**WORK INSTRUCTIONS:** The finished copy should hold every entry exactly as given, and no pictures.

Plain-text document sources
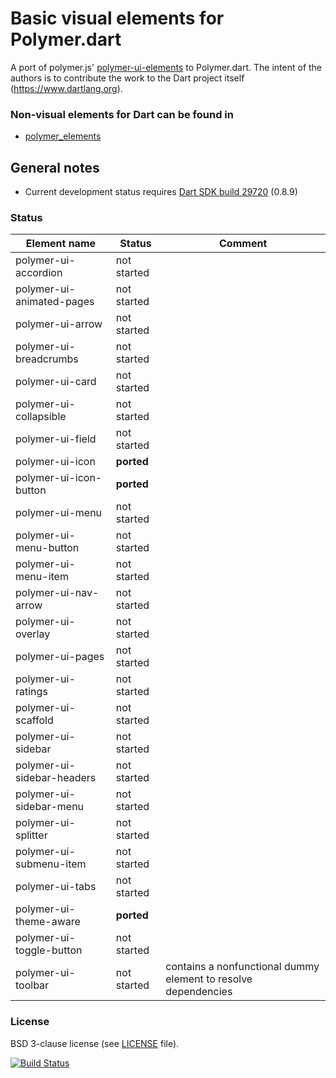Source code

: # Basic visual elements for Polymer.dart

A port of polymer.js' [polymer-ui-elements](https://github.com/Polymer/polymer-ui-elements) to Polymer.dart.
The intent of the authors is to contribute the work to the Dart project itself (https://www.dartlang.org).

### Non-visual elements for Dart can be found in
* [polymer_elements](https://github.com/ErikGrimes/polymer_elements)

## General notes

* Current development status requires [Dart SDK build 29720](http://gsdview.appspot.com/dart-editor-archive-continuous/29720/) (0.8.9)

### Status

Element name                    |   Status    | Comment
------------------------------- | ----------- | ---
polymer-ui-accordion            | not started |
polymer-ui-animated-pages       | not started |
polymer-ui-arrow                | not started |
polymer-ui-breadcrumbs          | not started |
polymer-ui-card                 | not started |
polymer-ui-collapsible          | not started |
polymer-ui-field                | not started |
polymer-ui-icon                 | **ported**  |
polymer-ui-icon-button          | **ported**  |
polymer-ui-menu                 | not started |
polymer-ui-menu-button          | not started |
polymer-ui-menu-item            | not started |
polymer-ui-nav-arrow            | not started |
polymer-ui-overlay              | not started |
polymer-ui-pages                | not started |
polymer-ui-ratings              | not started |
polymer-ui-scaffold             | not started |
polymer-ui-sidebar              | not started |
polymer-ui-sidebar-headers      | not started |
polymer-ui-sidebar-menu         | not started |
polymer-ui-splitter             | not started |
polymer-ui-submenu-item         | not started |
polymer-ui-tabs                 | not started |
polymer-ui-theme-aware          | **ported**  |
polymer-ui-toggle-button        | not started |
polymer-ui-toolbar              | not started | contains a nonfunctional dummy element to resolve dependencies


### License
BSD 3-clause license (see [LICENSE](https://github.com/ErikGrimes/polymer-ui_elements/blob/master/LICENSE) file).

[![Build Status](https://drone.io/github.com/ErikGrimes/polymer-ui-elements/status.png)](https://drone.io/github.com/ErikGrimes/polymer-ui-elements/latest)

**SOLUTION:**
Source code

: # Basic visual elements for Polymer.dart

A port of polymer.js' [polymer-ui-elements](https://github.com/Polymer/polymer-ui-elements) to Polymer.dart.
The intent of the authors is to contribute the work to the Dart project itself (https://www.dartlang.org).

### Non-visual elements for Dart can be found in
* [polymer_elements](https://github.com/ErikGrimes/polymer_elements)

## General notes

* Current development status requires [Dart SDK build 29720](http://gsdview.appspot.com/dart-editor-archive-continuous/29720/) (0.8.9)

### Status

Element name                    |   Status    | Comment
------------------------------- | ----------- | ---
polymer-ui-accordion            | not started |
polymer-ui-animated-pages       | not started |
polymer-ui-arrow                | not started |
polymer-ui-breadcrumbs          | not started |
polymer-ui-card                 | not started |
polymer-ui-collapsible          | not started |
polymer-ui-field                | not started |
polymer-ui-icon                 | **ported**  |
polymer-ui-icon-button          | **ported**  |
polymer-ui-menu                 | not started |
polymer-ui-menu-button          | not started |
polymer-ui-menu-item            | not started |
polymer-ui-nav-arrow            | not started |
polymer-ui-overlay              | not started |
polymer-ui-pages                | not started |
polymer-ui-ratings              | not started |
polymer-ui-scaffold             | not started |
polymer-ui-sidebar              | not started |
polymer-ui-sidebar-headers      | not started |
polymer-ui-sidebar-menu         | not started |
polymer-ui-splitter             | not started |
polymer-ui-submenu-item         | not started |
polymer-ui-tabs                 | not started |
polymer-ui-theme-aware          | **ported**  |
polymer-ui-toggle-button        | not started |
polymer-ui-toolbar              | not started | contains a nonfunctional dummy element to resolve dependencies


### License
BSD 3-clause license (see [LICENSE](https://github.com/ErikGrimes/polymer-ui_elements/blob/master/LICENSE) file).

[![Build Status](https://drone.io/github.com/ErikGrimes/polymer-ui-elements/status.png)](https://drone.io/github.com/ErikGrimes/polymer-ui-elements/latest)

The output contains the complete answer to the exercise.